In a preferred embodiment of the present invention, the antigen and the adjuvant are administered to an animal using standard methods. They can be co-administered or administered separately. Administration may be mucosal (e.g., intranasal, ocular, gastrointestinal, oral, rectal and genitourinary tract) or parenteral (e.g., intraperitoneal, intravenous, subcutaneous or muscular.) Animals that may be treated using the method of the invention include, but are not limited to humans, cows, horses, pigs, dogs, cats, sheep goats, rabbits, rats, mice, birds, chickens or fish.
Yet further, in specific embodiments, the immune response is systemic or mucosal.

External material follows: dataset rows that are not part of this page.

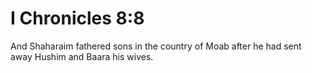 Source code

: # I Chronicles 8:8

And Shaharaim fathered sons in the country of Moab after he had sent away Hushim and Baara his wives.
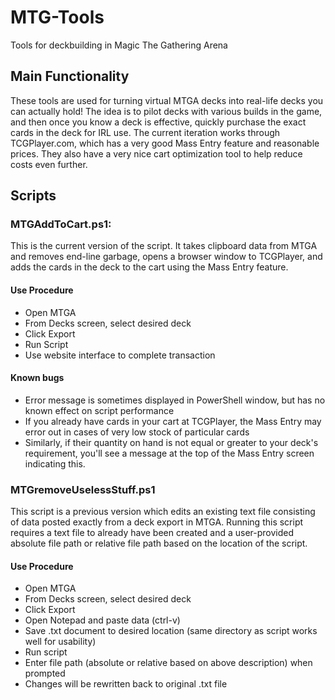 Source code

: # MTG-Tools
Tools for deckbuilding in Magic The Gathering Arena

## Main Functionality
These tools are used for turning virtual MTGA decks into real-life decks you can actually hold!  The idea is to pilot decks with various builds in the game, and then once you know a deck is effective, quickly purchase the exact cards in the deck for IRL use. The current iteration works through TCGPlayer.com, which has a very good Mass Entry feature and reasonable prices. They also have a very nice cart optimization tool to help reduce costs even further.

## Scripts
### MTGAddToCart.ps1:
This is the current version of the script. It takes clipboard data from MTGA and removes end-line garbage, opens a browser window to TCGPlayer, and adds the cards in the deck to the cart using the Mass Entry feature.

#### Use Procedure
- Open MTGA
- From Decks screen, select desired deck
- Click Export
- Run Script
- Use website interface to complete transaction

#### Known bugs
- Error message is sometimes displayed in PowerShell window, but has no known effect on script performance
- If you already have cards in your cart at TCGPlayer, the Mass Entry may error out in cases of very low stock of particular cards
- Similarly, if their quantity on hand is not equal or greater to your deck's requirement, you'll see a message at the top of the Mass Entry screen indicating this.

### MTGremoveUselessStuff.ps1
This script is a previous version which edits an existing text file consisting of data posted exactly from a deck export in MTGA. Running this script requires a text file to already have been created and a user-provided absolute file path or relative file path based on the location of the script.
#### Use Procedure
- Open MTGA
- From Decks screen, select desired deck
- Click Export
- Open Notepad and paste data (ctrl-v)
- Save .txt document to desired location (same directory as script works well for usability)
- Run script
- Enter file path (absolute or relative based on above description) when prompted
- Changes will be rewritten back to original .txt file
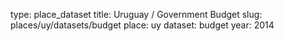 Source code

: type: place_dataset
title: Uruguay / Government Budget
slug: places/uy/datasets/budget
place: uy
dataset: budget
year: 2014
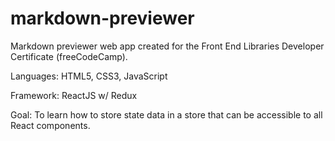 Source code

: # markdown-previewer
Markdown previewer web app created for the Front End Libraries Developer Certificate (freeCodeCamp).

Languages: HTML5, CSS3, JavaScript

Framework: ReactJS w/ Redux

Goal: To learn how to store state data in a store that can be accessible to all React components. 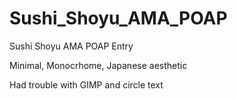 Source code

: # Sushi_Shoyu_AMA_POAP
Sushi Shoyu AMA POAP Entry

Minimal, Monocrhome, Japanese aesthetic

Had trouble with GIMP and circle text
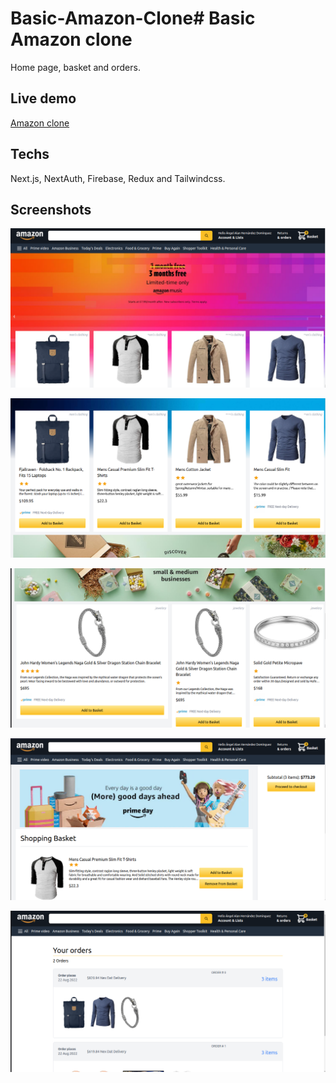 # Basic-Amazon-Clone# Basic Amazon clone

Home page, basket and orders.

## Live demo
[Amazon clone](https://amazon-clone-tawny-theta.vercel.app)

## Techs

Next.js, NextAuth, Firebase, Redux and Tailwindcss.

## Screenshots
!["ss"](https://github.com/angel-hache-de/Basic-Amazon-Clone/blob/main/screenshots/s1.png?raw=true)

!["ss"](https://github.com/angel-hache-de/Basic-Amazon-Clone/blob/main/screenshots/s2.png?raw=true)

!["ss"](https://github.com/angel-hache-de/Basic-Amazon-Clone/blob/main/screenshots/s3.png?raw=true)

!["ss"](https://github.com/angel-hache-de/Basic-Amazon-Clone/blob/main/screenshots/s4.png?raw=true)

!["ss"](https://github.com/angel-hache-de/Basic-Amazon-Clone/blob/main/screenshots/s5.png?raw=true)

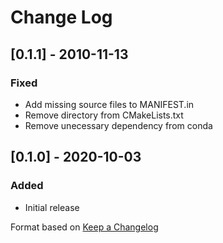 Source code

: # Change Log

## [0.1.1] - 2010-11-13
### Fixed
- Add missing source files to MANIFEST.in
- Remove directory from CMakeLists.txt
- Remove unecessary dependency from conda

## [0.1.0] - 2020-10-03
### Added
- Initial release

Format based on [Keep a Changelog](https://keepachangelog.com/en/1.0.0/)
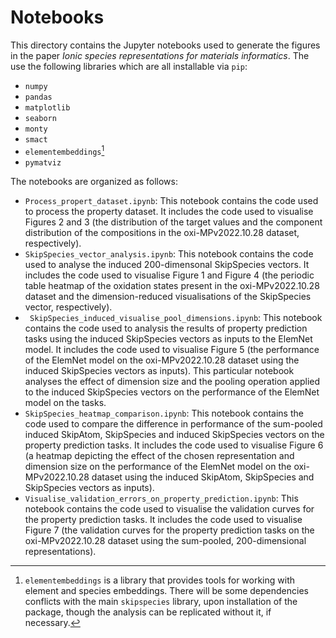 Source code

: # Notebooks

This directory contains the Jupyter notebooks used to generate the figures in the paper _Ionic species representations for materials informatics_.  The use the following libraries which are all installable via `pip`:

- `numpy`
- `pandas`
- `matplotlib`
- `seaborn`
- `monty`
- `smact`
- `elementembeddings`[^1]
- `pymatviz`


The notebooks are organized as follows:

- `Process_propert_dataset.ipynb`: This notebook contains the code used to process the property dataset. It includes the code used to visualise Figures 2 and 3 (the distribution of the target values and the component distribution of the compositions in the oxi-MPv2022.10.28 dataset, respectively).
- `SkipSpecies_vector_analysis.ipynb`: This notebook contains the code used to analyse the induced 200-dimensonal SkipSpecies vectors. It includes the code used to visualise Figure 1 and Figure 4 (the periodic table heatmap of the oxidation states present in the oxi-MPv2022.10.28 dataset and the dimension-reduced visualisations of the SkipSpecies vector, respectively).
- ` SkipSpecies_induced_visualise_pool_dimensions.ipynb`: This notebook contains the code used to analysis the results of property prediction tasks using the induced SkipSpecies vectors as inputs to the ElemNet model. It includes the code used to visualise Figure 5 (the performance of the ElemNet model on the oxi-MPv2022.10.28 dataset using the induced SkipSpecies vectors as inputs). This particular notebook analyses the effect of dimension size and the pooling operation applied to the induced SkipSpecies vectors on the performance of the ElemNet model on the tasks.
- `SkipSpecies_heatmap_comparison.ipynb`: This notebook contains the code used to compare the difference in performance of the sum-pooled induced SkipAtom, SkipSpecies and induced SkipSpecies vectors on the property prediction tasks. It includes the code used to visualise Figure 6 (a heatmap depicting the effect of the chosen representation and dimension size on the performance of the ElemNet model on the oxi-MPv2022.10.28 dataset using the induced SkipAtom, SkipSpecies and SkipSpecies vectors as inputs).
- `Visualise_validation_errors_on_property_prediction.ipynb`: This notebook contains the code used to visualise the validation curves for the property prediction tasks. It includes the code used to visualise Figure 7 (the validation curves for the property prediction tasks on the oxi-MPv2022.10.28 dataset using the sum-pooled, 200-dimensional representations).

[^1]: `elementembeddings` is a library that provides tools for working with element and species embeddings. There will be some dependencies conflicts with the main `skipspecies` library, upon installation of the package, though the analysis can be replicated without it, if necessary. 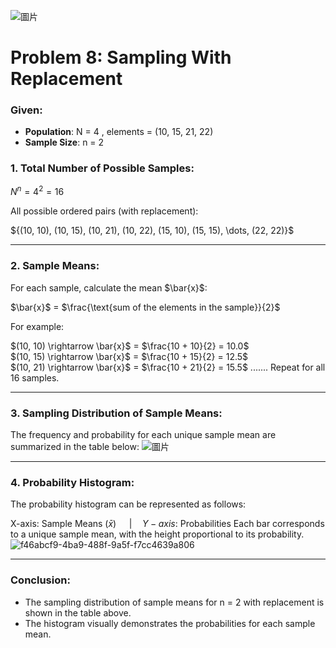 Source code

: ![圖片](https://github.com/user-attachments/assets/ae84c93e-fdb3-465f-aeef-2af987728860)

# Problem 8: Sampling With Replacement

### Given:
- **Population**:  N = 4 , elements = (10, 15, 21, 22)
- **Sample Size**:  n = 2 

### 1. Total Number of Possible Samples:
$N^n = 4^2 = 16$

All possible ordered pairs (with replacement):

${(10, 10), (10, 15), (10, 21), (10, 22), (15, 10), (15, 15), \dots, (22, 22)\}$

---

### 2. Sample Means:
For each sample, calculate the mean $\bar{x\}$:

$\bar{x\}$ = $\frac{\text{sum of the elements in the sample}}{2}$

For example:

$(10, 10) \rightarrow \bar{x\}$ = $\frac{10 + 10}{2} = 10.0$\
$(10, 15) \rightarrow \bar{x\}$ = $\frac{10 + 15}{2} = 12.5$\
$(10, 21) \rightarrow \bar{x\}$ = $\frac{10 + 21}{2} = 15.5$
.......
Repeat for all 16 samples.

---

### 3. Sampling Distribution of Sample Means:
The frequency and probability for each unique sample mean are summarized in the table below:
![圖片](https://github.com/user-attachments/assets/086171c4-6aab-487a-b736-12591a5bb3d2)

---

### 4. Probability Histogram:
The probability histogram can be represented as follows:

X-axis: Sample Means ($\bar{x}$) $\quad | \quad Y-axis$: Probabilities
Each bar corresponds to a unique sample mean, with the height proportional to its probability.
![f46abcf9-4ba9-488f-9a5f-f7cc4639a806](https://github.com/user-attachments/assets/09f1b0bf-8946-45c4-967b-aa606e55b3dc)

---

### Conclusion:
- The sampling distribution of sample means for  n = 2 with replacement is shown in the table above.
- The histogram visually demonstrates the probabilities for each sample mean.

A further embodiment of the present invention is that the antigen is rotavirus-like particles or influenza A. Additional antigens that can be used in the present invention include, but are not limited to cancer vaccines, viral vaccines, bacterial vaccines or parasitic vaccines.
A specific embodiment of the present invention is a method of potentiating an immune response against influenza A virus by administering to a mucosal surface an inactivated influenza A virus and an adjuvant. Specifically, the adjuvant is a rotavirus enterotoxin or a derivative thereof.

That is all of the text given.